O desmatamento e as queimadas ocasionados pelo homem são os agentes
que protagonizam o desaparecimento das abelhas (BARBOSA ​et al​., 2017). Grande
parte das espécies de abelhas possuem como habitat natural o oco das árvores. O
desmatamento e a consequente destruição desses habitats podem alcançar uma
totalidade de 300 a 350 espécies de abelhas, deixando-as sem locais para a
construção de seus ninhos ou colônias (SILVEIRA & PEDROSO, 2017). Além disso,
o desmatamento resultante, principalmente, da exploração florestal exacerbada gera
fragmentos pequenos chamados manchas florestais (GOMES ​et al.​, 2018). Esses
fragmentos dificulta a locomoção das abelhas e dessa forma, a variabilidade
genética necessária ao desenvolvimento natural das comunidades de abelhas é
comprometida (FRANCOY ​et al.,​ 2018).
A migração realizada pelas abelhas por procura de recursos alimentares e
para construção de ninhos que encontram se cada vez mais escassos, resultou em
uma modificação nas suas distribuições geográficas, o que vem favorecendo o
contato com patógenos, parasitas e predadores com os quais elas não coexistiam
anteriormente, contribuindo para a morte desses insetos (LE CONTE & NAVAJAS,
2008).
Um outro fator muito preocupante é o uso de agroquímicos e inseticidas
advindos da expansão da agricultura.
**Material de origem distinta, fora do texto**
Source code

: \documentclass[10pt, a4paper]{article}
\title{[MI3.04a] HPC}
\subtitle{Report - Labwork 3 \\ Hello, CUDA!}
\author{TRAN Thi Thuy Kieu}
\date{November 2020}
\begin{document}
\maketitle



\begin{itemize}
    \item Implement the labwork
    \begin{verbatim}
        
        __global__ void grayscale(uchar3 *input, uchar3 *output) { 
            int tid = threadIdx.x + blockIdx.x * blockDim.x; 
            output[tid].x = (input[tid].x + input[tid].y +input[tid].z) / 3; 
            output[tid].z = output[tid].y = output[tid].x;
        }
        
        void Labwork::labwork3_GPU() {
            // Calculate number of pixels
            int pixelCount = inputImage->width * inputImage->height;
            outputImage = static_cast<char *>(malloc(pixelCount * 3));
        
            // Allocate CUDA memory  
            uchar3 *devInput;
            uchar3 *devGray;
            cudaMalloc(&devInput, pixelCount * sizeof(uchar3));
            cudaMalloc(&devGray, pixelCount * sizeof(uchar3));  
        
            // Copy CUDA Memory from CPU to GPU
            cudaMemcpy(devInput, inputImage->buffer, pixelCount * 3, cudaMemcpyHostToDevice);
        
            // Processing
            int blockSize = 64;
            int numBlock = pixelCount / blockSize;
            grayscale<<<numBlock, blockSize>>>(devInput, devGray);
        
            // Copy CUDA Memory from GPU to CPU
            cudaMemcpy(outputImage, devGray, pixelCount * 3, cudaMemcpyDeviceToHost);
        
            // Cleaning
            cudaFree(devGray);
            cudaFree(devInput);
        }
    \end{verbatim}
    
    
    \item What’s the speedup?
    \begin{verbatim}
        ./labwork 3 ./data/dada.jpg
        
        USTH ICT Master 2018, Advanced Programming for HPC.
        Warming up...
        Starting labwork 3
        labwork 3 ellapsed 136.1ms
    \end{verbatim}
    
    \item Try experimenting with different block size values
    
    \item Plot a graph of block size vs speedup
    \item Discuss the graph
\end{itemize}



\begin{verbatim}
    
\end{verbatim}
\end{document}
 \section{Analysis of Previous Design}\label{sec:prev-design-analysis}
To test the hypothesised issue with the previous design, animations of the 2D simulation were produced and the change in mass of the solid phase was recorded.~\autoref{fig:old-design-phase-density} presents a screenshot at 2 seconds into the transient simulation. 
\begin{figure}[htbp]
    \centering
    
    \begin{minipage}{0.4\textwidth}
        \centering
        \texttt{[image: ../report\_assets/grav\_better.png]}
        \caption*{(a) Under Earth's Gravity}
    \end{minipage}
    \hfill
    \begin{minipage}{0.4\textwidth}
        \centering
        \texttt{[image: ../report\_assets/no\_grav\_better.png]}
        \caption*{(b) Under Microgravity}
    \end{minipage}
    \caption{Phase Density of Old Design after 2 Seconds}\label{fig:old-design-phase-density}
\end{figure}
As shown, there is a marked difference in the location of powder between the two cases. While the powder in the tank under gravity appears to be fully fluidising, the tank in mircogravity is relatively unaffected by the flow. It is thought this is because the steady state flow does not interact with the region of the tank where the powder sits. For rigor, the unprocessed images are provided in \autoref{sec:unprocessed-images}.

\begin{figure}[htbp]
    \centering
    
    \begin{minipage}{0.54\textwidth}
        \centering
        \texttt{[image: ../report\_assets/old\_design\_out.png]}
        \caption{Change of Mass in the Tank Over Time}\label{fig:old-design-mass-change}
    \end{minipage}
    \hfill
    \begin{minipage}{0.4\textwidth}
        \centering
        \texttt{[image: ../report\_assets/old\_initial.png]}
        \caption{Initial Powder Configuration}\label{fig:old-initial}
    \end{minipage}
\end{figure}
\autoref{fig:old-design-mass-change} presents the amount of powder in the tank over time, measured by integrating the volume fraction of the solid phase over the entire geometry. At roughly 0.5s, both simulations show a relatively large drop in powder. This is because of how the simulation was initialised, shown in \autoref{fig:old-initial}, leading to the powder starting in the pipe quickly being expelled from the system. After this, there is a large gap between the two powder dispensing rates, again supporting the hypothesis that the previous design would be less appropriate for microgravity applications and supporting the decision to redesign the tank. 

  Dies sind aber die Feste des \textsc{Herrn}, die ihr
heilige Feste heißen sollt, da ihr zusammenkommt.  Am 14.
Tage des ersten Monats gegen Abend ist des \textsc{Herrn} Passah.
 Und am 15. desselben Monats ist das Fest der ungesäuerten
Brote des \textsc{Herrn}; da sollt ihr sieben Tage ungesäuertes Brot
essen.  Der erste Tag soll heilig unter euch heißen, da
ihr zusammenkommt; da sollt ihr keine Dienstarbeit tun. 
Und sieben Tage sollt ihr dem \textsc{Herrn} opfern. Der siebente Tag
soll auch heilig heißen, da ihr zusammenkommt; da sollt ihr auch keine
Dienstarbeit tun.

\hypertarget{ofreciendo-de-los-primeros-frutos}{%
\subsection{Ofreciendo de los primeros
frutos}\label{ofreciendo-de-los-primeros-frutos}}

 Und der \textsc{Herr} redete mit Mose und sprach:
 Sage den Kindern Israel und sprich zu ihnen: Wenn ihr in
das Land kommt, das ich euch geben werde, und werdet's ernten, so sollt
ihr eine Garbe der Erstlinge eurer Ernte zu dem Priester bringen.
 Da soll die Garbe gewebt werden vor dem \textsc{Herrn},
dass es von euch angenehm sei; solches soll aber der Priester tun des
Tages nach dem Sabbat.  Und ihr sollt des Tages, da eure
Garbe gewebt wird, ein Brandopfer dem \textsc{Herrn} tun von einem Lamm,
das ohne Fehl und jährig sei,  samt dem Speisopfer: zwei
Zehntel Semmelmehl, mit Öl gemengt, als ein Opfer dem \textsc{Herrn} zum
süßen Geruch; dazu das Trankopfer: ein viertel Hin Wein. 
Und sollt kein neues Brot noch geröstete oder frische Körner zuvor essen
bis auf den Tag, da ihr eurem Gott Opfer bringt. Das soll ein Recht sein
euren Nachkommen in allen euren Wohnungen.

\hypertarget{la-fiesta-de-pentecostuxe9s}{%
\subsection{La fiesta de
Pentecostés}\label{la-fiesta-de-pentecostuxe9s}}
Esses produtos afetam as colmeias das
abelhas sociais e os ninhos das abelhas solitárias que se encontram localizados em
áreas de mata ao redor das culturas (LOPES ​et al.​ , 2018). O agroquímico é
extremamente tóxico para as populações de abelha acarretando colapso do sistema
nervoso e morte nos indivíduos (DECIO, 2019).
Atualmente, o maior empecilho para a apicultura mundial é justamente a
Síndrome do Colapso das Abelhas. Algumas práticas realizadas pelos apicultores
são responsáveis por parte deste colapso, como por exemplo deixar as células de
cria no chão após a retirada do mel, facilitando a destruição dessas células por
formigas (DA ROSA ​et al.​ , 2019; ALMEIDA ​et al.​ , 2017). A célula de cria é uma
estrutura construída pelas operárias, com cerume, no qual a abelha rainha deposita
os ovos que originam as novas abelhas para a formação da colmeia. Com a
destruição dessas células, a comunidade é prejudicada, podendo ser totalmente
perdida (GONÇALVES & MARQUES, 2018).
O declínio das abelhas devido a todos esses fatores afetarão as atividades
que exploram comercialmente seus serviços, seja na polinização a partir da redução
na produção de frutas, verduras e estimulantes (como café, por exemplo) ou na
produção apícola. As fronteiras da apicultura deverão ser alteradas em razão das
mudanças climáticas e da disponibilidade de recurso florístico, fatores esses que
afetam diretamente as abelhas. Haverá também uma busca por subespécies mais
resistentes e melhor adaptadas às novas condições ambientais e resistentes a
patógenos (LE CONTE & NAVAJAS, 2008).
Segundo Ferreira ​et al. (2012), no Brasil essa situação pode ser considerada
preocupante. Cerca de um terço do território nacional já foi convertido em produção
agrícola, o que tem levado à perda de grandes áreas de vegetação natural e além
disso, o país é reconhecidamente um grande consumidor mundial de agrotóxico.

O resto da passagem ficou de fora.